WHAT THIS TASK INVOLVES =
Output only the lines below from the one containing "- Local state vs remote state" to the one containing "- Job Market", exactly as written, both ends kept.

DATA PROVIDED =

****************************************

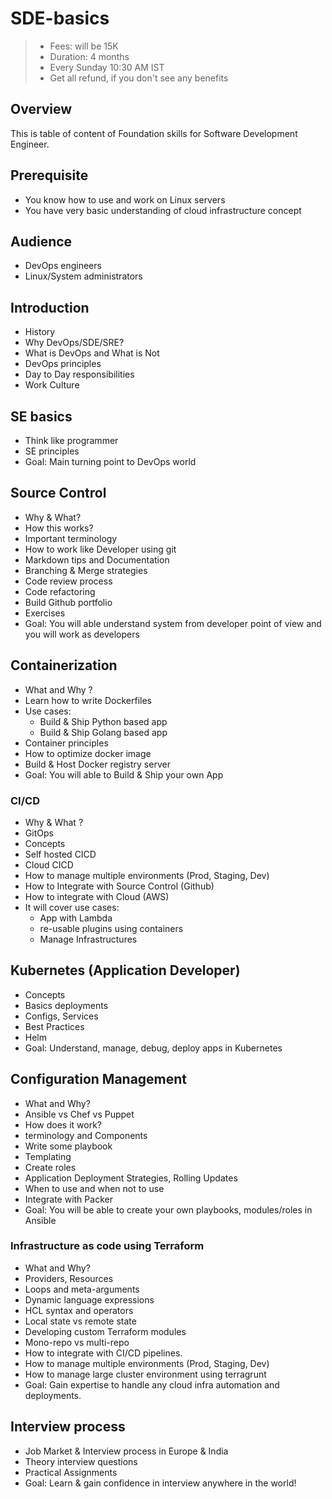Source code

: # SDE-basics

> - Fees: will be 15K
> - Duration: 4 months
> - Every Sunday 10:30 AM IST
> - Get all refund, if you don't see any benefits

## Overview

This is table of content of Foundation skills for Software Development Engineer.

## Prerequisite

- You know how to use and work on Linux servers
- You have very basic understanding of cloud infrastructure concept

## Audience

- DevOps engineers
- Linux/System administrators

## Introduction

- History
- Why DevOps/SDE/SRE?
- What is DevOps and What is Not
- DevOps principles
- Day to Day responsibilities
- Work Culture

## SE basics

- Think like programmer
- SE principles
- Goal: Main turning point to DevOps world

## Source Control

- Why & What?
- How this works?
- Important terminology
- How to work like Developer using git
- Markdown tips and Documentation
- Branching & Merge strategies
- Code review process
- Code refactoring
- Build Github portfolio
- Exercises
- Goal: You will able understand system from developer point of view and you will work as developers

## Containerization

- What and Why ?
- Learn how to write Dockerfiles
- Use cases:
    - Build & Ship Python based app
    - Build & Ship Golang based app
- Container principles
- How to optimize docker image
- Build & Host Docker registry server
- Goal: You will able to Build & Ship your own App

### CI/CD 

- Why & What ? 
- GitOps
- Concepts 
- Self hosted CICD
- Cloud CICD 
- How to manage multiple environments (Prod, Staging, Dev) 
- How to Integrate with Source Control (Github)
- How to integrate with Cloud (AWS)
- It will cover use cases: 
  - App with Lambda
  - re-usable plugins using containers 
  - Manage Infrastructures



## Kubernetes (Application Developer)

- Concepts
- Basics deployments
- Configs, Services
- Best Practices
- Helm
- Goal: Understand, manage, debug, deploy apps in Kubernetes


## Configuration Management

- What and Why?
- Ansible vs Chef vs Puppet
- How does it work?
- terminology and Components
- Write some playbook
- Templating
- Create roles
- Application Deployment Strategies, Rolling Updates
- When to use and when not to use
- Integrate with Packer
- Goal: You will be able to create your own playbooks, modules/roles in Ansible



### Infrastructure as code using Terraform

- What and Why?
- Providers, Resources
- Loops and meta-arguments
- Dynamic language expressions
- HCL syntax and operators
- Local state vs remote state
- Developing custom Terraform modules
- Mono-repo vs multi-repo
- How to integrate with CI/CD pipelines.
- How to manage multiple environments (Prod, Staging, Dev)
- How to manage large cluster environment using terragrunt
- Goal: Gain expertise to handle any cloud infra automation and deployments.

## Interview process
- Job Market & Interview process in Europe & India
- Theory interview questions
- Practical Assignments
- Goal: Learn & gain confidence in interview anywhere in the world!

****************************************

SOLVED EXERCISE =
- Local state vs remote state
- Developing custom Terraform modules
- Mono-repo vs multi-repo
- How to integrate with CI/CD pipelines.
- How to manage multiple environments (Prod, Staging, Dev)
- How to manage large cluster environment using terragrunt
- Goal: Gain expertise to handle any cloud infra automation and deployments.

## Interview process
- Job Market & Interview process in Europe & India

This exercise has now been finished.